(Reggio Emilia, 14 ottobre) La presa in carico globale di una persona affetta da sindrome genetica rara è una delle sfide più difficili e al tempo stesso doverose per la Sanità. Di questo si occupa l’Associazione Ring 14, che ha il doppio obiettivo di sostenere la ricerca medica/scientifica sulla malattia Ring 14 e altre patologie genetiche rare, nonché di assistere, mettere in rete e tutelare malati e loro famiglie. Si tratta di una partecipazione attiva che va a beneficio di tutti – ben oltre i 600.000 affetti da malattie rare in Italia, di cui l’80% ha origine genetica – perché sollecita l’intero sistema socio-sanitario ad integrarsi per essere più efficace. Su invito della fondatrice e presidente Stefania Azzali ho portato i saluti al Congresso di Ring 14 International, che ha riunito molti esperti/e di prestigio, anche facenti capo all’IRCCS per la ricerca dell’Arcispedale Santa Maria Nuova e AUSL reggiana.

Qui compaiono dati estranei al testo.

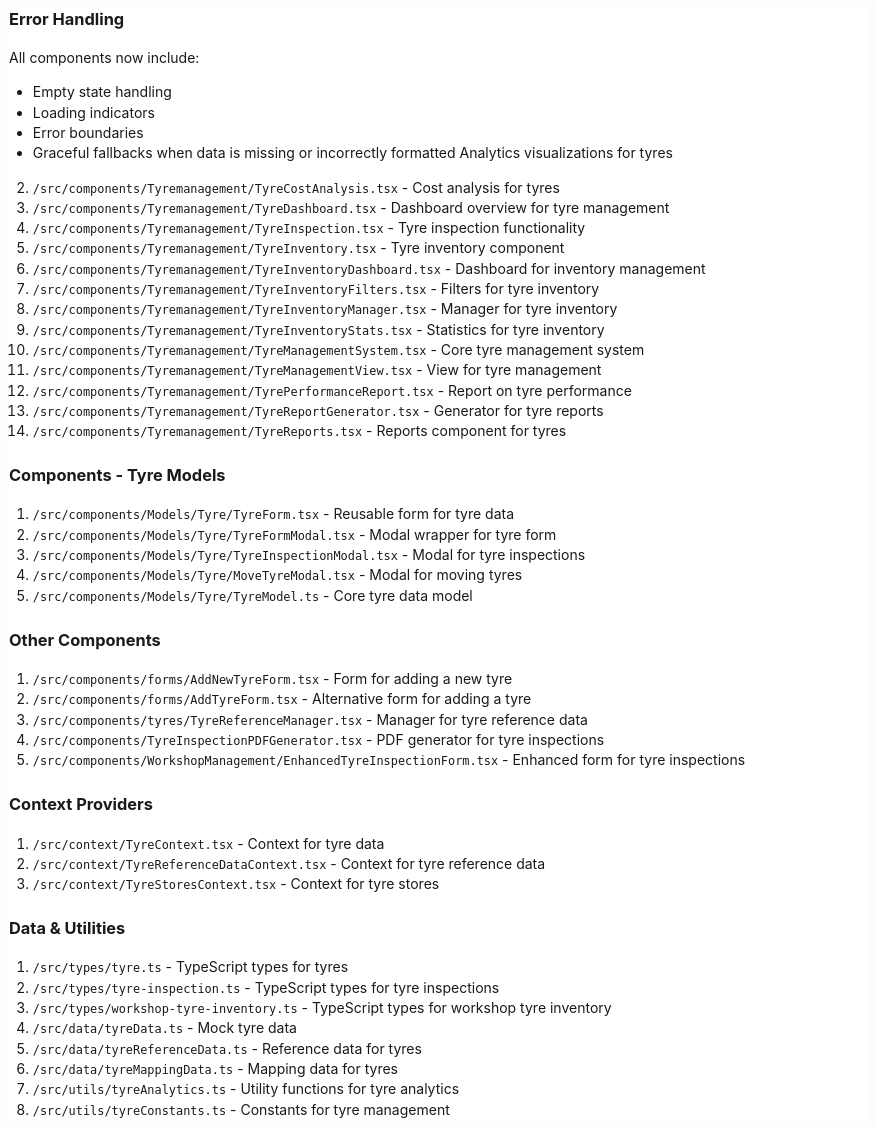 ### Error Handling
All components now include:
- Empty state handling
- Loading indicators
- Error boundaries
- Graceful fallbacks when data is missing or incorrectly formatted Analytics visualizations for tyres
2. `/src/components/Tyremanagement/TyreCostAnalysis.tsx` - Cost analysis for tyres
3. `/src/components/Tyremanagement/TyreDashboard.tsx` - Dashboard overview for tyre management
4. `/src/components/Tyremanagement/TyreInspection.tsx` - Tyre inspection functionality
5. `/src/components/Tyremanagement/TyreInventory.tsx` - Tyre inventory component
6. `/src/components/Tyremanagement/TyreInventoryDashboard.tsx` - Dashboard for inventory management
7. `/src/components/Tyremanagement/TyreInventoryFilters.tsx` - Filters for tyre inventory
8. `/src/components/Tyremanagement/TyreInventoryManager.tsx` - Manager for tyre inventory
9. `/src/components/Tyremanagement/TyreInventoryStats.tsx` - Statistics for tyre inventory
10. `/src/components/Tyremanagement/TyreManagementSystem.tsx` - Core tyre management system
11. `/src/components/Tyremanagement/TyreManagementView.tsx` - View for tyre management
12. `/src/components/Tyremanagement/TyrePerformanceReport.tsx` - Report on tyre performance
13. `/src/components/Tyremanagement/TyreReportGenerator.tsx` - Generator for tyre reports
14. `/src/components/Tyremanagement/TyreReports.tsx` - Reports component for tyres

### Components - Tyre Models
1. `/src/components/Models/Tyre/TyreForm.tsx` - Reusable form for tyre data
2. `/src/components/Models/Tyre/TyreFormModal.tsx` - Modal wrapper for tyre form
3. `/src/components/Models/Tyre/TyreInspectionModal.tsx` - Modal for tyre inspections
4. `/src/components/Models/Tyre/MoveTyreModal.tsx` - Modal for moving tyres
5. `/src/components/Models/Tyre/TyreModel.ts` - Core tyre data model

### Other Components
1. `/src/components/forms/AddNewTyreForm.tsx` - Form for adding a new tyre
2. `/src/components/forms/AddTyreForm.tsx` - Alternative form for adding a tyre
3. `/src/components/tyres/TyreReferenceManager.tsx` - Manager for tyre reference data
4. `/src/components/TyreInspectionPDFGenerator.tsx` - PDF generator for tyre inspections
5. `/src/components/WorkshopManagement/EnhancedTyreInspectionForm.tsx` - Enhanced form for tyre inspections

### Context Providers
1. `/src/context/TyreContext.tsx` - Context for tyre data
2. `/src/context/TyreReferenceDataContext.tsx` - Context for tyre reference data
3. `/src/context/TyreStoresContext.tsx` - Context for tyre stores

### Data & Utilities
1. `/src/types/tyre.ts` - TypeScript types for tyres
2. `/src/types/tyre-inspection.ts` - TypeScript types for tyre inspections
3. `/src/types/workshop-tyre-inventory.ts` - TypeScript types for workshop tyre inventory
4. `/src/data/tyreData.ts` - Mock tyre data
5. `/src/data/tyreReferenceData.ts` - Reference data for tyres
6. `/src/data/tyreMappingData.ts` - Mapping data for tyres
7. `/src/utils/tyreAnalytics.ts` - Utility functions for tyre analytics
8. `/src/utils/tyreConstants.ts` - Constants for tyre management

Dalle relazioni sono emersi i motivi della complessità clinica delle malattie rare (così definite quando colpiscono 5 persone su 10mila), il ruolo fondamentale dei team medici multidisciplinari e della sensibilizzazione dell’associazionismo e della ricerca al fine di ridurre la mortalità e migliorare le condizioni. Il 60% dei casi clinici porta a disabilità e questa, per la metà delle persone, richiede una riabilitazione costante. Si comprende allora come sia ampio lo spettro della presa in carico di questi pazienti e pesanti gli effetti sociali di una realtà che incide per il 20% sulla spesa sanitaria totale. Su tutto, vale una sottolineatura: la tempestività della diagnosi. Un ritardo diagnostico ha infatti effetti negativi, a volte devastanti, sul decorso clinico, sull’attesa di vita, sul grado di autonomia e qualità della vita del paziente e delle persone care. Anche per questo il tempo è vita.